Ciertamente, seguían siendo un clan sumamente poderoso, cuya riqueza había aumentado gracias a su valentía en el campo de batalla, y había sido protegida por su éxito al convencer a los sucesivos soberanos de que era mejor dejar en paz a tan astutos y políticamente poderosos hacedores de reyes, para que manejaran el Middle March como habían hecho desde que, por primera vez, posaran su elegantemente calzado pie normando en tierra inglesa.

Royce estudió los alrededores con un ojo agudizado por la ausencia. Acordándose de su ancestro, se preguntó de nuevo si su tradicional independencia (por la que originalmente lucharon, y ganaron, y que les había sido reconocida por costumbre, y garantizada por un fuero real, más tarde legalmente rescindido pero nunca realmente retirado, e incluso menos realmente renunciado) no había apuntalado distanciamiento entre su padre y él.

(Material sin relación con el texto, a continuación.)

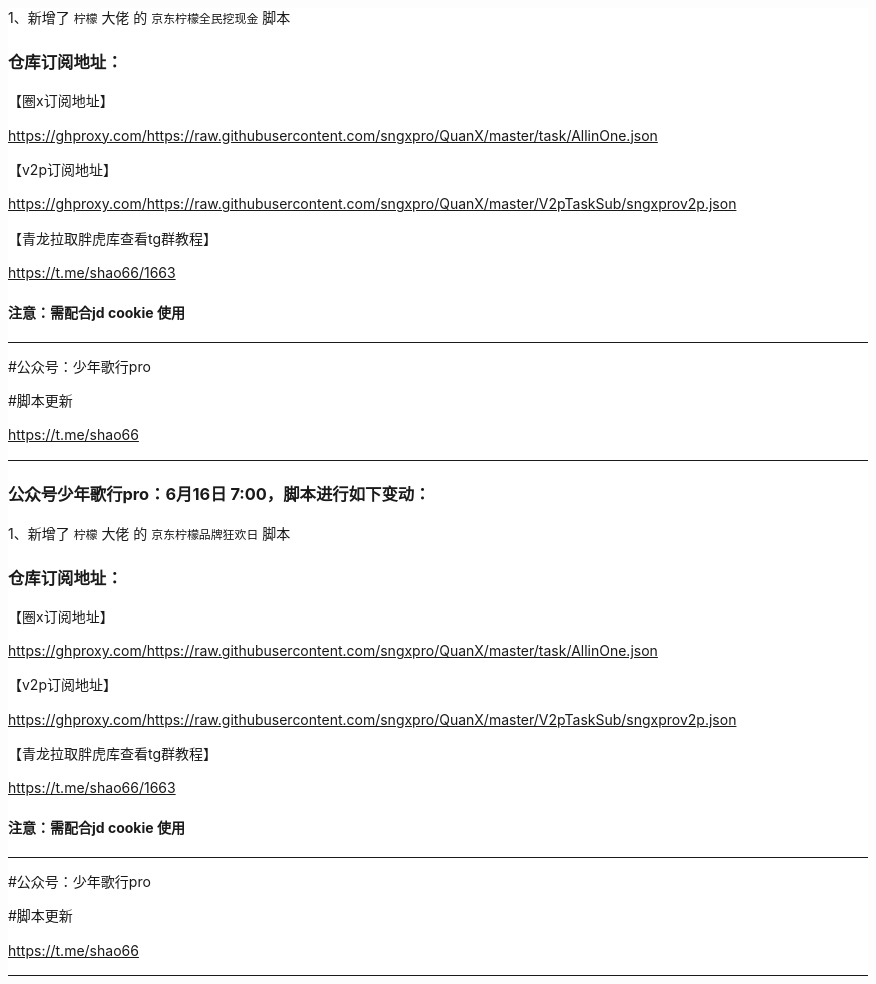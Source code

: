 1、新增了 `柠檬` 大佬 的 `京东柠檬全民挖现金` 脚本

### 仓库订阅地址：
 
【圈x订阅地址】

https://ghproxy.com/https://raw.githubusercontent.com/sngxpro/QuanX/master/task/AllinOne.json

【v2p订阅地址】

https://ghproxy.com/https://raw.githubusercontent.com/sngxpro/QuanX/master/V2pTaskSub/sngxprov2p.json

【青龙拉取胖虎库查看tg群教程】

https://t.me/shao66/1663

#### 注意：需配合jd cookie 使用


-----------------------
#公众号：少年歌行pro

#脚本更新

https://t.me/shao66

-------------------



### 公众号少年歌行pro：6月16日 7:00，脚本进行如下变动：

1、新增了 `柠檬` 大佬 的 `京东柠檬品牌狂欢日` 脚本

### 仓库订阅地址：
 
【圈x订阅地址】

https://ghproxy.com/https://raw.githubusercontent.com/sngxpro/QuanX/master/task/AllinOne.json

【v2p订阅地址】

https://ghproxy.com/https://raw.githubusercontent.com/sngxpro/QuanX/master/V2pTaskSub/sngxprov2p.json

【青龙拉取胖虎库查看tg群教程】

https://t.me/shao66/1663

#### 注意：需配合jd cookie 使用


-----------------------
#公众号：少年歌行pro

#脚本更新

https://t.me/shao66

-------------------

Su padre había pertenecido a la vieja escuela del señorío, una que incluía a la mayoría de sus iguales. De acuerdo a sus creencias, la lealtad a un país o a un soberano era una mercancía que se podía intercambiar y vender, algo por lo que tanto la Corona como el país tenían que ofrecer un precio adecuado antes de que le fuera concedida. Más aún, para los duques y los condes del mismo tipo que su padre, eso de “país” tenía un ambiguo significado; como reyes en sus propios dominios, dichos dominios eran su principal preocupación, mientras el reino poseía una existencia más nebulosa y distante, y era ciertamente una reivindicación menor en su honor.

Aunque Royce admitía que jurar lealtad a la actual monarquía (el demente rey George y su disoluto hijo, el príncipe regente) no era una proposición atractiva, no dudaba en jurar lealtad, y servicio, a su país… a Inglaterra.